A Thing of Beauty…

August9

lily-002

Have I mentioned that recently for the first time I read the entire poem Endymion by John Keats? Would anyone like to discuss the poem with me? An astonishing coincidence occurred as I realized after reading the poem that the sailing vessel in the antique painting Maria spent a year copying is also named Endymion. She translates the name to mean lover of the moon. Remembering the paintings, those of you who saw them, can’t you imagine this ship sailing nobly in moonlight?

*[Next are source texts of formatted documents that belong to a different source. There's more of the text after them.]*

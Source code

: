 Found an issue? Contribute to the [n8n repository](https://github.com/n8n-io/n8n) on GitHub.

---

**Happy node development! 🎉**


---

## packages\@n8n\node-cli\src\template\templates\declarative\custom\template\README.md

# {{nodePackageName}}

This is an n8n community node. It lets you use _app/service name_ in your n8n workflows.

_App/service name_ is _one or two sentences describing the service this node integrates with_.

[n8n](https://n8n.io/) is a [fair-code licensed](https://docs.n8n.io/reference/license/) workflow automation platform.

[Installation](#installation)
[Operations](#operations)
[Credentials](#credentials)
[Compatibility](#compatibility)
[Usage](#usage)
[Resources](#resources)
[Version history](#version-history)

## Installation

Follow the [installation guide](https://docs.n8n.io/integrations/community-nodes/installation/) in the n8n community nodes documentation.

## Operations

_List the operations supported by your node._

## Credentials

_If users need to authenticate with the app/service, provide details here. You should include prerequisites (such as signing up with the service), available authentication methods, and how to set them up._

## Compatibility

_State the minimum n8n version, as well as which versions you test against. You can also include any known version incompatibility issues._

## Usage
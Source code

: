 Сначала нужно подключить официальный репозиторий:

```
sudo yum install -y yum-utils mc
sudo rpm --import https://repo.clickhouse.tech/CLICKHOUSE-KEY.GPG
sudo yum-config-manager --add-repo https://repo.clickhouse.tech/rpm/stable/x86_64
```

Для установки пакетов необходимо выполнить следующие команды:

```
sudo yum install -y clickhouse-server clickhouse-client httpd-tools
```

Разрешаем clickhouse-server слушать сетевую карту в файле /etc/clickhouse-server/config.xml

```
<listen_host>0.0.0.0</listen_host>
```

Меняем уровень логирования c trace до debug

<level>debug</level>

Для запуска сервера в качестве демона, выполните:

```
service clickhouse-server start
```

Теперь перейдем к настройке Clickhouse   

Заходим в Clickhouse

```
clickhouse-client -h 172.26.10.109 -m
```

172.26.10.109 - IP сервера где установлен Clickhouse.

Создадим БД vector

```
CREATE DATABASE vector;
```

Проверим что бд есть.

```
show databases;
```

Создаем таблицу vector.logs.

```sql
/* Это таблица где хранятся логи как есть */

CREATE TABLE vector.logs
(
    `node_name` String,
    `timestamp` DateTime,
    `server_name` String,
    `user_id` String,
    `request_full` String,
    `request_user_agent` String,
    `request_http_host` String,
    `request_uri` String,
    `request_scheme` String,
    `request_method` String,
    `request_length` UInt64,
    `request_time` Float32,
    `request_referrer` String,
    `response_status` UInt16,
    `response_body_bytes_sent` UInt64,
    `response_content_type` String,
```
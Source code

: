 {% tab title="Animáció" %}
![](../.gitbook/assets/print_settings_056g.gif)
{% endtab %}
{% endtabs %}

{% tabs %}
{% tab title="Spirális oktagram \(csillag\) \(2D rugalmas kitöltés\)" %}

posted under Nature, Poetry | No Comments »

Old Books

June21

forget-me-not-book-003

I heard that the entire Harvard Library will be available online in about ten years, but I am a lover of books I can hold in my hands, especially old books. The volume pictured is tiny, just three inches wide by four and five eighths, and the gold that edges its pages is almost worn off. The title is Forget-Me-Not; or the Philipena, by Mrs. Lunt. Date of publication is 1848.

posted under Antiques, Books, Poetry | 1 Comment »

Thomas the Rhymer

May10

veronica

The time is good to leave the moment and the era and dwell in a different dimension. I recently called Dahlov, having read the tale of Thomas the Rhymer, who enjoyed the blue veronica blooming and the splashing of the burn. With what other person could I mention an old English ballad and receive in response the gift of several verses spoken from memory? In a folktale version, Thomas does not want to accept from the Queen of Elfland the gift of a tongue that always speaks the truth. He thinks she must know little of the ways of the world, for when he bargains at markets, or speaks at court, or flatters ladies, he cannot safely speak the truth.

After seven years away, Thomas returned home from Elfland and his neighbors and friends asked, “Where have ye been, True Thomas?”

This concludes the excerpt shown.